The authors compared their LightGBM results against other published approaches to bladder cancer detection. Wang et al. used ML to improve tumor-marker-based screening across multiple cancers and achieved only 81% sensitivity and 64% specificity. Shao et al. used metabolomics with a decision tree and reached 76.6% accuracy, 71.9% sensitivity, and 86.7% specificity. Wittmann et al. developed a random forest model with urinary metabolites and achieved AUC of only 0.78 to 0.81. Belugina et al. used a potentiometric multisensor urine system and achieved 76% accuracy. Kouznetsova et al. used a multilayer perceptron with logistic regression on metabolite profiles for 82.5% accuracy. The current study's LightGBM outperformed all of these in both sensitivity and specificity.
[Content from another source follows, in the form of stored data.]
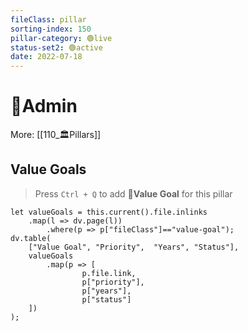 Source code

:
 ```yaml
---
fileClass: pillar  
sorting-index: 150
pillar-category: 🟢live
status-set2: 🟢active  
date: 2022-07-18  
---
```


# 🔑Admin
More: [[110_🏛Pillars]]

## Value Goals
> Press `Ctrl + Q`  to add **🌟Value Goal** for this pillar  
```dataviewjs
let valueGoals = this.current().file.inlinks
	.map(l => dv.page(l))
	    .where(p => p["fileClass"]=="value-goal");
dv.table(
    ["Value Goal", "Priority",  "Years", "Status"],
    valueGoals
		.map(p => [
		        p.file.link,
		        p["priority"],
		        p["years"],
		        p["status"]
    ])
);
```


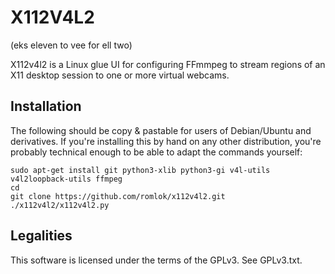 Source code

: X112V4L2
========

(eks eleven to vee for ell two)

X112v4l2 is a Linux glue UI for configuring FFmmpeg to stream regions of an X11 desktop session to one or more virtual webcams.


Installation
------------

The following should be copy & pastable for users of Debian/Ubuntu and derivatives. If you're installing this by hand on any other distribution, you're probably technical enough to be able to adapt the commands yourself:

```
sudo apt-get install git python3-xlib python3-gi v4l-utils v4l2loopback-utils ffmpeg
cd
git clone https://github.com/romlok/x112v4l2.git
./x112v4l2/x112v4l2.py
```

Legalities
----------

This software is licensed under the terms of the GPLv3. See GPLv3.txt.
Several limitations should be noted. The study was single-center (MacKay Memorial Hospital only), which limits generalizability to other populations and healthcare settings. The missing data rates were high for some features (up to 44.1% for A/G ratio), and mean/median imputation is a relatively simple approach that may introduce bias. The authors acknowledged that multiple imputation did not produce usable results with their dataset, possibly due to insufficient sample size or weak feature correlations. All models were trained and validated on the same dataset using 10-fold cross-validation, with no external validation cohort from a separate hospital.

The study did not receive external funding, and the data has been made available on GitHub for reproducibility. The authors stated that their future work aims to collect data from different cohorts and build a model capable of differentiating bladder cancer from cystitis and all other cancers simultaneously (multi-class classification) rather than the pairwise comparisons used here. Integrating these routine lab-based predictions with established tools like cystoscopy and urine cytology could create a more effective and less invasive screening pipeline for bladder cancer.

TL;DR: The LightGBM model outperformed all published comparators for non-invasive bladder cancer detection. Key limitations include single-center design, no external validation, high missing data rates, and simple imputation methods. Future work aims for multi-cohort validation and multi-class classification integrating routine labs with cystoscopy and cytology.